▸ **GOAL OF THE EXERCISE**
On how many lines of the data below does the word "Transaction" appear? Reply with the number only.

▸ **Stored data entries**
::::

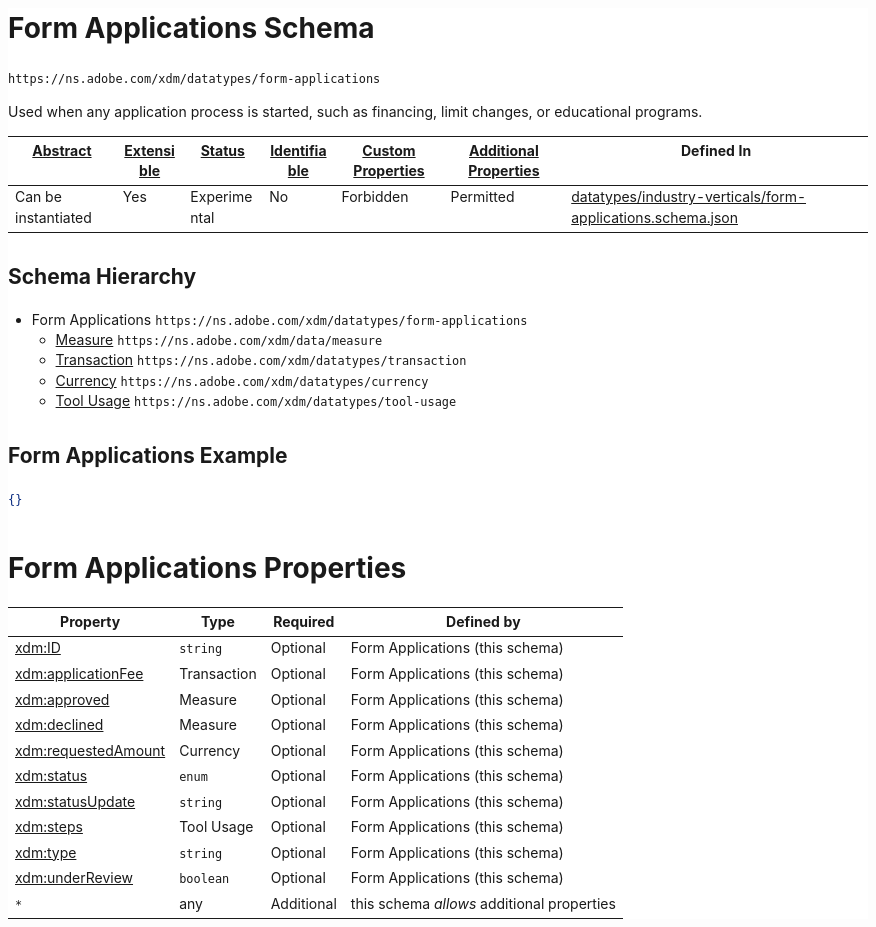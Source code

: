 
# Form Applications Schema

```
https://ns.adobe.com/xdm/datatypes/form-applications
```

Used when any application process is started, such as financing, limit changes, or educational programs.

| [Abstract](../../../abstract.md) | [Extensible](../../../extensions.md) | [Status](../../../status.md) | [Identifiable](../../../id.md) | [Custom Properties](../../../extensions.md) | [Additional Properties](../../../extensions.md) | Defined In |
|----------------------------------|--------------------------------------|------------------------------|--------------------------------|---------------------------------------------|-------------------------------------------------|------------|
| Can be instantiated | Yes | Experimental | No | Forbidden | Permitted | [datatypes/industry-verticals/form-applications.schema.json](datatypes/industry-verticals/form-applications.schema.json) |
## Schema Hierarchy

* Form Applications `https://ns.adobe.com/xdm/datatypes/form-applications`
  * [Measure](../data/measure.schema.md) `https://ns.adobe.com/xdm/data/measure`
  * [Transaction](transaction.schema.md) `https://ns.adobe.com/xdm/datatypes/transaction`
  * [Currency](../currency.schema.md) `https://ns.adobe.com/xdm/datatypes/currency`
  * [Tool Usage](tool-usage.schema.md) `https://ns.adobe.com/xdm/datatypes/tool-usage`


## Form Applications Example
```json
{}
```

# Form Applications Properties

| Property | Type | Required | Defined by |
|----------|------|----------|------------|
| [xdm:ID](#xdmid) | `string` | Optional | Form Applications (this schema) |
| [xdm:applicationFee](#xdmapplicationfee) | Transaction | Optional | Form Applications (this schema) |
| [xdm:approved](#xdmapproved) | Measure | Optional | Form Applications (this schema) |
| [xdm:declined](#xdmdeclined) | Measure | Optional | Form Applications (this schema) |
| [xdm:requestedAmount](#xdmrequestedamount) | Currency | Optional | Form Applications (this schema) |
| [xdm:status](#xdmstatus) | `enum` | Optional | Form Applications (this schema) |
| [xdm:statusUpdate](#xdmstatusupdate) | `string` | Optional | Form Applications (this schema) |
| [xdm:steps](#xdmsteps) | Tool Usage | Optional | Form Applications (this schema) |
| [xdm:type](#xdmtype) | `string` | Optional | Form Applications (this schema) |
| [xdm:underReview](#xdmunderreview) | `boolean` | Optional | Form Applications (this schema) |
| `*` | any | Additional | this schema *allows* additional properties |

::::

▸ **TASK OUTPUT**
2